Elite University Domains Hijacked to Deliver Porn and Malware
Hundreds of University Subdomains Compromised
Hundreds of subdomains belonging to prestigious universities such as the University of California, Berkeley, Columbia University, and Washington University in St. Louis are now serving explicit pornography and malicious malware. Researcher Alex Shakhov identified the breach, noting that at least 34 universities have been affected, with thousands of pages indexed by Google.
Scammers have exploited outdated domain records, turning once-legitimate subdomains like causal.stat.berkeley.edu into gateways for porn and fake virus warnings. One compromised Columbia subdomain redirected users to a site mimicking a system scan, demanding payment to remove non-existent threats.
How the Attack Works
Shakhov, founder of SH Consulting, explained that attackers target CNAME records left behind after subdomains are decommissioned. “When administrators create a subdomain, they assign a CNAME record pointing to an external host. If that record isn’t cleaned up after the subdomain is retired, anyone can claim it,” he said.

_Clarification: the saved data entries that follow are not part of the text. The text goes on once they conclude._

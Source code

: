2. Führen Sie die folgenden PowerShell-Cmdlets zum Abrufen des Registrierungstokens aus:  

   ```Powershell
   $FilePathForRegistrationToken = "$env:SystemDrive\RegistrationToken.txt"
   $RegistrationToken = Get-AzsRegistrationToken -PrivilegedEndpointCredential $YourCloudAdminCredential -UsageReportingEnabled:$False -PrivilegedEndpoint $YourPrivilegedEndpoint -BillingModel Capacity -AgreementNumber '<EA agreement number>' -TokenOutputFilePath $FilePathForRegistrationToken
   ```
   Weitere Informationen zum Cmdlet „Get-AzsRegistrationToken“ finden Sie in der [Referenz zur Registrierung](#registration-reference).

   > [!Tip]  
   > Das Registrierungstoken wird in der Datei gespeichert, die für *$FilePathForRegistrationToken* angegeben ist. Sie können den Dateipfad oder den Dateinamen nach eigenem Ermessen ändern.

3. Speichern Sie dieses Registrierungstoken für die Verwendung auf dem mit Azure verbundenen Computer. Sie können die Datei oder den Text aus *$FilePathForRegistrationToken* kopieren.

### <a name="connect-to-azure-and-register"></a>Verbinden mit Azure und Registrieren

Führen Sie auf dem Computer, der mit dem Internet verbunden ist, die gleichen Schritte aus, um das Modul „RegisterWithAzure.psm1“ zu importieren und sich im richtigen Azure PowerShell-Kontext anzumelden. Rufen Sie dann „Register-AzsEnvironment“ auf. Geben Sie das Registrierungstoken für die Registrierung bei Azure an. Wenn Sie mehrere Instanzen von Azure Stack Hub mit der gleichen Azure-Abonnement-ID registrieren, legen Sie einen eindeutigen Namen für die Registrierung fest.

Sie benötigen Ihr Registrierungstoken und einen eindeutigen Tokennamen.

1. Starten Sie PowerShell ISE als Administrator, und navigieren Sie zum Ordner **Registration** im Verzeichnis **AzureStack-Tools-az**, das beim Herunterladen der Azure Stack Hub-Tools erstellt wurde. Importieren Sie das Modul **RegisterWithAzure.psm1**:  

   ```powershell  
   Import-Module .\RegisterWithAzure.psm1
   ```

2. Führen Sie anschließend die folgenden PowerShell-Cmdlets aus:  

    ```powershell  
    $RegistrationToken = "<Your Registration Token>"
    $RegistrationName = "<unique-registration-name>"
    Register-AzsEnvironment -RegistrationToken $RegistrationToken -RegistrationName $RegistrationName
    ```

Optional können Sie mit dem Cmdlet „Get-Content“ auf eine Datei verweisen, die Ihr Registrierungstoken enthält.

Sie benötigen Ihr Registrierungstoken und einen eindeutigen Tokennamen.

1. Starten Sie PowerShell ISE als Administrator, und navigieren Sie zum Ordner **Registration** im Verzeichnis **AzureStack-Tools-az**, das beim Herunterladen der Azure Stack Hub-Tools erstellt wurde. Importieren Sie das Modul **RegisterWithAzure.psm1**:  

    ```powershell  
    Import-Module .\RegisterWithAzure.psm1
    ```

This oversight amounts to “shoddy housekeeping,” according to Shakhov. He linked the group behind the attacks to Hazy Hawk, a known threat actor. The group monitors for orphaned CNAME records and registers the external domains, then loads malicious content.
Background: A Recurring Vulnerability
Subdomain hijacking is not new, but the scale here is alarming. Universities often create temporary subdomains for projects, events, or research, then abandon them without removing DNS entries. Attackers can then register the external domain and serve anything they want—including porn, phishing pages, or malware.
Previous incidents have involved compromised government and corporate domains, but educational institutions are particularly vulnerable due to decentralized IT management. The affected universities have been notified, but many outdated records remain active.
What This Means
This breach damages the reputation of these institutions and poses real risks to visitors. Users trusting a .edu domain may inadvertently expose themselves to explicit content or malware. The incident underscores the need for proper domain lifecycle management—regular audits and automated alerts for abandoned CNAME records.
For cybersecurity teams, this is a wake-up call. “Any organization with a large domain portfolio must enforce cleanup policies,” Shakhov warned. “Otherwise, they are leaving the door open for attackers.”